[Opening Material supplied section]
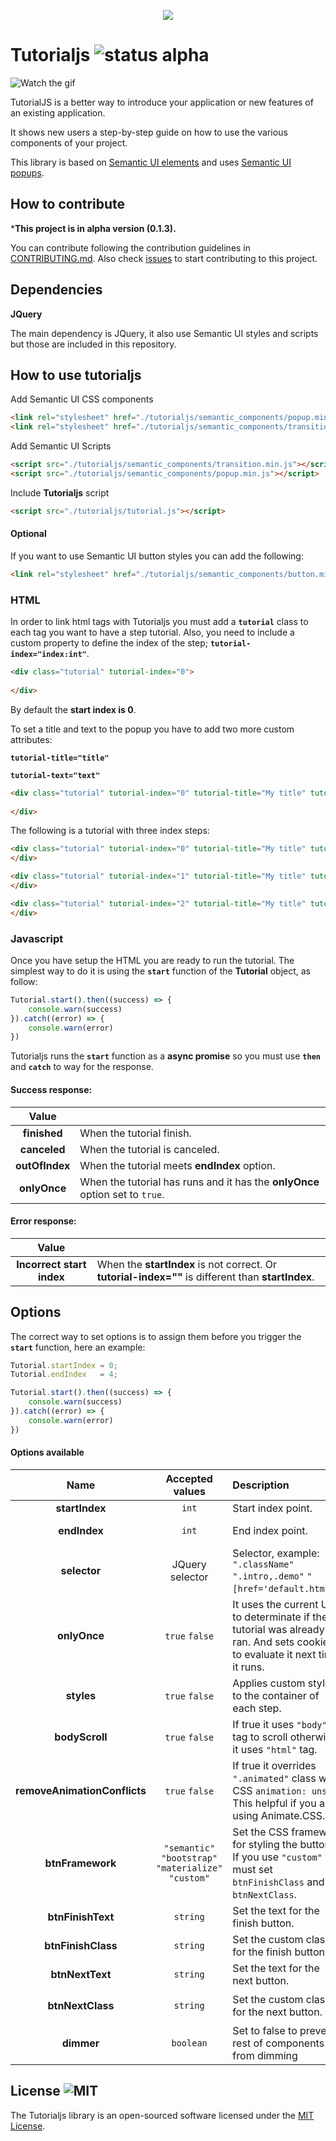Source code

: <p align="center"><img src="assets/images/logo/tutorialjs-logo.png"></p>

# Tutorialjs ![status alpha](https://img.shields.io/badge/status-alpha-yellow.svg)

![Watch the gif](assets/example/example.gif)

TutorialJS is a better way to introduce your application or new features of an existing application.

It shows new users a step-by-step guide on how to use the various components of your project.

This library is based on [Semantic UI elements](https://semantic-ui.com/) and uses [Semantic UI popups](https://semantic-ui.com/modules/popup.html).



## How to contribute

***This project is in alpha version (0.1.3).**

You can contribute following the contribution guidelines in [CONTRIBUTING.md](CONTRIBUTING.md).
Also check [issues](https://github.com/vinird/tutorialjs/issues) to start contributing to this project.



## Dependencies  

**JQuery**

The main dependency is JQuery, it also use Semantic UI styles and scripts but those are included in this repository.



## How to use tutorialjs

Add Semantic UI CSS components

```html
<link rel="stylesheet" href="./tutorialjs/semantic_components/popup.min.css">
<link rel="stylesheet" href="./tutorialjs/semantic_components/transition.min.css">
```

Add Semantic UI Scripts

```html
<script src="./tutorialjs/semantic_components/transition.min.js"></script>
<script src="./tutorialjs/semantic_components/popup.min.js"></script>
```

Include **Tutorialjs** script

```html
<script src="./tutorialjs/tutorial.js"></script>
```

#### Optional

If you want to use Semantic UI button styles you can add the following:

```html
<link rel="stylesheet" href="./tutorialjs/semantic_components/button.min.css">
```



### HTML

In order to link html tags with Tutorialjs you must add a **``tutorial``** class to each tag you want to have a step tutorial. Also, you need to include a custom property to define the index of the step; **``tutorial-index="index:int"``**.

```html
<div class="tutorial" tutorial-index="0">
  
</div>
```

By default the **start index is 0**.

To set a title and text to the popup you have to add two more custom attributes:

**``tutorial-title="title"``**

**``tutorial-text="text"``**

```html
<div class="tutorial" tutorial-index="0" tutorial-title="My title" tutorial-text="My text">
  
</div>
```



The following is a tutorial with three index steps:

```html
<div class="tutorial" tutorial-index="0" tutorial-title="My title" tutorial-text="My text">
</div>

<div class="tutorial" tutorial-index="1" tutorial-title="My title" tutorial-text="My text">
</div>

<div class="tutorial" tutorial-index="2" tutorial-title="My title" tutorial-text="My text">
</div>
```



### Javascript

Once you have setup the HTML you are ready to run the tutorial. The simplest way to do it is using the **``start``** function of the **Tutorial** object, as follow:

```javascript
Tutorial.start().then((success) => {
    console.warn(success)
}).catch((error) => {
    console.warn(error)
})
```

Tutorialjs runs the **`start`** function as a **async promise** so you must use **`then`** and **`catch`** to way for the response.



#### Success response:

| Value          |                                                                                |
| :------------: | ------------------------------------------------------------------------------ |
| **finished**   | When the tutorial finish.                                                      |
| **canceled**   | When the tutorial is canceled.                                                 |
| **outOfIndex** | When the tutorial meets **endIndex** option.                                   |
| **onlyOnce**   | When the tutorial has runs and it has the **onlyOnce** option set to ``true``. |



#### Error response:

| Value                     |                                                                                                    |
| :-----------------------: | -------------------------------------------------------------------------------------------------- |
| **Incorrect start index** | When the **startIndex** is not correct. Or **tutorial-index=""** is different than **startIndex**. |



## Options

The correct way to set options is to assign them before you trigger the **``start``** function, here an example:

```javascript
Tutorial.startIndex = 0;
Tutorial.endIndex   = 4;

Tutorial.start().then((success) => {
    console.warn(success)
}).catch((error) => {
    console.warn(error)
})
```

 

#### Options available

| Name                         | Accepted values                                         | Description                                                                                                                   | Default                     |
| :--------------------------: | :-----------------------------------------------------: | :---------------------------------------------------------------------------------------------------------------------------- | :-------------------------: |
| **startIndex**               | `int`                                                   | Start index point.                                                                                                            | 0                           |
| **endIndex**                 | `int`                                                   | End index point.                                                                                                              | The largest index                         |
| **selector**                 | JQuery selector                                         | Selector, example:  `".className"` `".intro,.demo"`  `"[href='default.htm']"`.                                                | `".tutorial"`               |
| **onlyOnce**                 | `true` `false`                                          | It uses the current URL to determinate if the tutorial was already ran. And sets cookies to evaluate it next time it runs.    | `false`                     |
| **styles**                   | `true` `false`                                          | Applies custom styles to the container of each step.                                                                          | ``true``                    |
| **bodyScroll**               | `true` `false`                                          | If true it uses `"body"` tag to scroll otherwise it uses `"html"` tag.                                                        | ``false``                   |
| **removeAnimationConflicts** | `true` `false`                                          | If true it overrides `".animated"` class with CSS ``animation: unset``. This helpful if you are using Animate.CSS.            | ``false``                   |
| **btnFramework**             | `"semantic"` `"bootstrap"` `"materialize"` ``"custom"`` | Set the CSS framework for styling the buttons. If you use ``"custom"`` you must set ``btnFinishClass`` and  ``btnNextClass``. | ``"semantic"``              |
| **btnFinishText**            | `string`                                                | Set the text for the finish button.                                                                                           | ``"Cancel"``                |
| **btnFinishClass**           | `string`                                                | Set the custom classes for the finish button.                                                                                 | ``"ui button tiny basic"``  |
| **btnNextText**              | `string`                                                | Set the text for the next button.                                                                                             | ``"Next"``                  |
| **btnNextClass**             | `string`                                                | Set the custom classes for the next button.                                                                                   | ``"ui button tiny primary`` |
| **dimmer**                   | `boolean`                                                | Set to false to prevent rest of components from dimming | `true`|


## License ![MIT](https://img.shields.io/apm/l/vim-mode.svg)

The Tutorialjs library is an open-sourced software licensed under the [MIT License](https://opensource.org/licenses/MIT).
[Closing Material supplied section]
**Activity**
Exactly the lines from the top of the listing through the line with "It shows new", and no pictures, should be printed.

**Solution to the problem**
Source code

: <p align="center"><img src="assets/images/logo/tutorialjs-logo.png"></p>

# Tutorialjs ![status alpha](https://img.shields.io/badge/status-alpha-yellow.svg)

![Watch the gif](assets/example/example.gif)

TutorialJS is a better way to introduce your application or new features of an existing application.

It shows new users a step-by-step guide on how to use the various components of your project.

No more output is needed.